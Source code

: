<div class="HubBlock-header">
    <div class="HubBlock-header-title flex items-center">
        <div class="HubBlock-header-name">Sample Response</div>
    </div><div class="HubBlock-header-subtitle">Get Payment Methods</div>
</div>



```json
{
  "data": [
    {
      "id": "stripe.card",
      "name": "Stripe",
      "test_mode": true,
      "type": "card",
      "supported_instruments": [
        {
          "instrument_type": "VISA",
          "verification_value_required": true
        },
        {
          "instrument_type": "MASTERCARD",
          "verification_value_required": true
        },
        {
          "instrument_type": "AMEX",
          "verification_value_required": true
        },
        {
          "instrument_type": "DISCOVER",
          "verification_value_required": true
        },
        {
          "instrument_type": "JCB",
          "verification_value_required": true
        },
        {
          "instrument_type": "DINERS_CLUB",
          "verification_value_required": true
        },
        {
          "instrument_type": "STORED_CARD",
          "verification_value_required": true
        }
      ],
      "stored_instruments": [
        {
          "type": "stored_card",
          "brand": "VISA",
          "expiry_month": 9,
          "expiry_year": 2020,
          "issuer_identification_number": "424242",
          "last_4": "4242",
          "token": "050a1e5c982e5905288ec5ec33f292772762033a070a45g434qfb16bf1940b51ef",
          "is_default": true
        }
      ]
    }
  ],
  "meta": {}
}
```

------------------------------------------------------------------------

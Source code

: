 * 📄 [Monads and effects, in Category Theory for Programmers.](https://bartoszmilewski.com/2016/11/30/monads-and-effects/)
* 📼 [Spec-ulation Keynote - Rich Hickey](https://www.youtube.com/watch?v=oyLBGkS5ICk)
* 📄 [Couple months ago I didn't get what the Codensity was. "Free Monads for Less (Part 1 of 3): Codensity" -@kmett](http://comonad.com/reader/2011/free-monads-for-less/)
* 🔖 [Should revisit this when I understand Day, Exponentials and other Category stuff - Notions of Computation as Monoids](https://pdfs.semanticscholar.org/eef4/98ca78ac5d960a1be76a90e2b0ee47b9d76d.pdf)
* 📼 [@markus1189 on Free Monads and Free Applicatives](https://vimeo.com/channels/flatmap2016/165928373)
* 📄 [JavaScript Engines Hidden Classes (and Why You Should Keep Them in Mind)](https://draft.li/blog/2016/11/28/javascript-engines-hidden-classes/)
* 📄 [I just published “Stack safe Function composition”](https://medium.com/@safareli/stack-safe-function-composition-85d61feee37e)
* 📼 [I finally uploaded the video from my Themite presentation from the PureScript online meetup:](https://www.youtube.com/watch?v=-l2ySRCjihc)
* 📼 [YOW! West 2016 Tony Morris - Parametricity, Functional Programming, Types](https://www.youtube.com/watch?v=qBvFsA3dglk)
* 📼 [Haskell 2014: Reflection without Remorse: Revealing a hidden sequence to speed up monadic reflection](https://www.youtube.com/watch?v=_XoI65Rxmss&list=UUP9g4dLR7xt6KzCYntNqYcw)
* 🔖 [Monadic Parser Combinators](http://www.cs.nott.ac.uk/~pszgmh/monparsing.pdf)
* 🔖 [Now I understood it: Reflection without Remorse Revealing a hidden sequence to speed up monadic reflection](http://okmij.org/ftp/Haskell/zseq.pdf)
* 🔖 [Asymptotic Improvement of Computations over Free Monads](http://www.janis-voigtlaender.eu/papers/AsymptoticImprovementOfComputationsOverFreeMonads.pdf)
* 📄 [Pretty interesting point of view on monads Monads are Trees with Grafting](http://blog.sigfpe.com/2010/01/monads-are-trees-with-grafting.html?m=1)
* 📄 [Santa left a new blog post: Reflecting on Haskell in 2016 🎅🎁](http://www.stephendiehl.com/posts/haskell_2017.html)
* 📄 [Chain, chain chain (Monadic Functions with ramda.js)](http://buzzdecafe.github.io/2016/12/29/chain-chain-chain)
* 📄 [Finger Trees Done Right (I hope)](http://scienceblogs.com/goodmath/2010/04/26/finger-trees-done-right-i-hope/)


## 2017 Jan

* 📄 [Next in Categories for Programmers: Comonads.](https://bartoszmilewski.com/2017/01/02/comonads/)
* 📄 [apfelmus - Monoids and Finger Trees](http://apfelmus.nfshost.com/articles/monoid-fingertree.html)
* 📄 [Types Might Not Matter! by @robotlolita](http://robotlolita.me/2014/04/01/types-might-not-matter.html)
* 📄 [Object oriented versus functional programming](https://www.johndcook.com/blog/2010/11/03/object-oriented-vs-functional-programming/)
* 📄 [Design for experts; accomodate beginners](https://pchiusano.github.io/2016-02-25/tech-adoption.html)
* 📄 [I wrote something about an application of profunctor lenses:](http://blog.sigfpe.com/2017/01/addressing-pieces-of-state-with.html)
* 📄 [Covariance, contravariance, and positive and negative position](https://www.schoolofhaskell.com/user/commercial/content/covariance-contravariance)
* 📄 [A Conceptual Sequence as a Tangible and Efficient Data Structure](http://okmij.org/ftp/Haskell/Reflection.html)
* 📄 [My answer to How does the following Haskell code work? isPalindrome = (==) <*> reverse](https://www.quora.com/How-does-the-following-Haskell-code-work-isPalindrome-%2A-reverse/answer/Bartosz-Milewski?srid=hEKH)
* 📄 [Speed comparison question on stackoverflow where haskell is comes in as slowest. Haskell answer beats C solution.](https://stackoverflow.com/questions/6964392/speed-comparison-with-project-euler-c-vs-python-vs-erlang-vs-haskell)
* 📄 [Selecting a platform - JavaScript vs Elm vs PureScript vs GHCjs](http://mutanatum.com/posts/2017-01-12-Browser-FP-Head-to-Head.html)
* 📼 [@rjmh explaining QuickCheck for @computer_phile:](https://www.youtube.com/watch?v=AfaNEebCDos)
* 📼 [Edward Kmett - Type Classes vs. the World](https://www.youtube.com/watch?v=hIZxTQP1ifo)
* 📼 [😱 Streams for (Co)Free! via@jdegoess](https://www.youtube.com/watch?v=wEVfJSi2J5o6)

------------------------------------------------------------------------

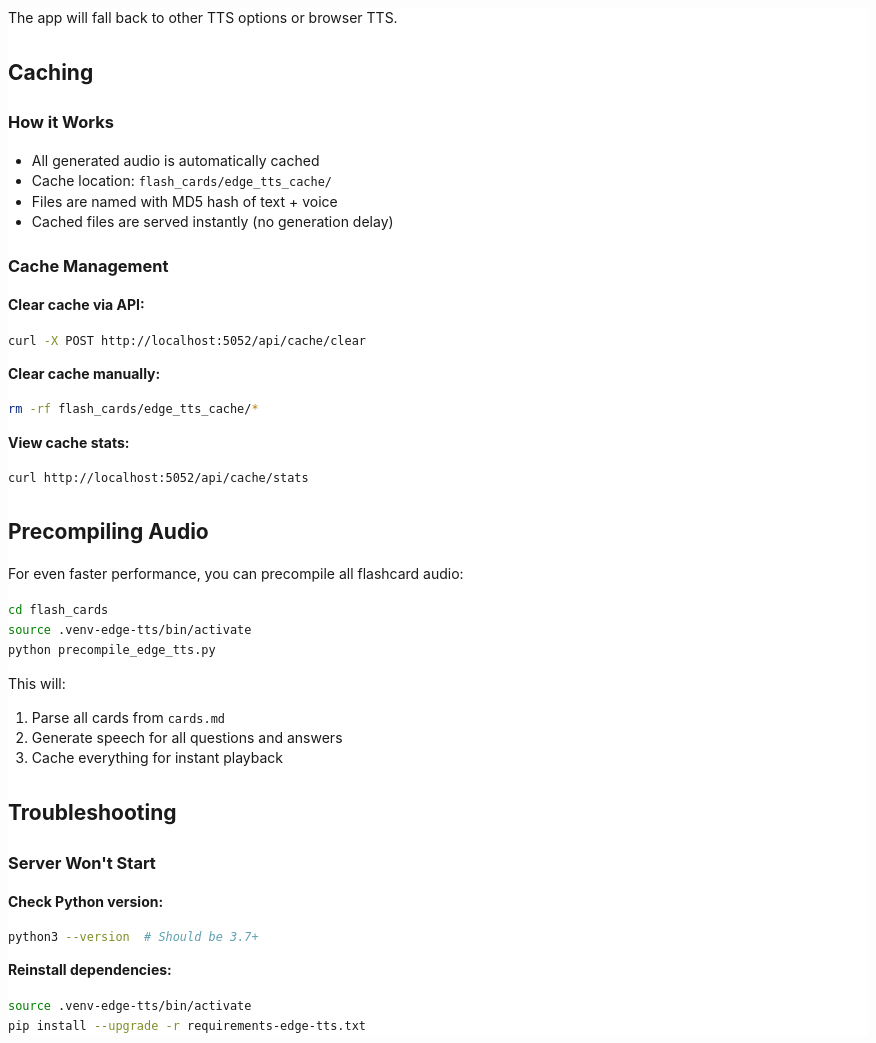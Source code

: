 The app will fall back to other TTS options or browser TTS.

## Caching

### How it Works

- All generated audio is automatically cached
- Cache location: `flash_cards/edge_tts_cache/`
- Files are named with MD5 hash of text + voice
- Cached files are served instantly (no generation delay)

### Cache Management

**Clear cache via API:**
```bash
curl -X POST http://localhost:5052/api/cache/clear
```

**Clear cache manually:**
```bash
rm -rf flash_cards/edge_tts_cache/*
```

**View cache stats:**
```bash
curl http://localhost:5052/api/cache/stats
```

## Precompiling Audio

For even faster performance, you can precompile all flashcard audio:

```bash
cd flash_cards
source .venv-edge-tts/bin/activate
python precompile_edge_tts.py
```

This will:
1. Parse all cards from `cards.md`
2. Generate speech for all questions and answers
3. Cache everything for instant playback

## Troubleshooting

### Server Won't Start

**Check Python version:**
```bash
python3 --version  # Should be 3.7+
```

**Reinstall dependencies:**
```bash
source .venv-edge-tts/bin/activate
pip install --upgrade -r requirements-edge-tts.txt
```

------------------------------------------------------------------------

• What needs to be done:
Please show every line of the entries above that contains the word "Monoids".

• Solution to the exercise:
* 🔖 [Should revisit this when I understand Day, Exponentials and other Category stuff - Notions of Computation as Monoids](https://pdfs.semanticscholar.org/eef4/98ca78ac5d960a1be76a90e2b0ee47b9d76d.pdf)
* 📄 [apfelmus - Monoids and Finger Trees](http://apfelmus.nfshost.com/articles/monoid-fingertree.html)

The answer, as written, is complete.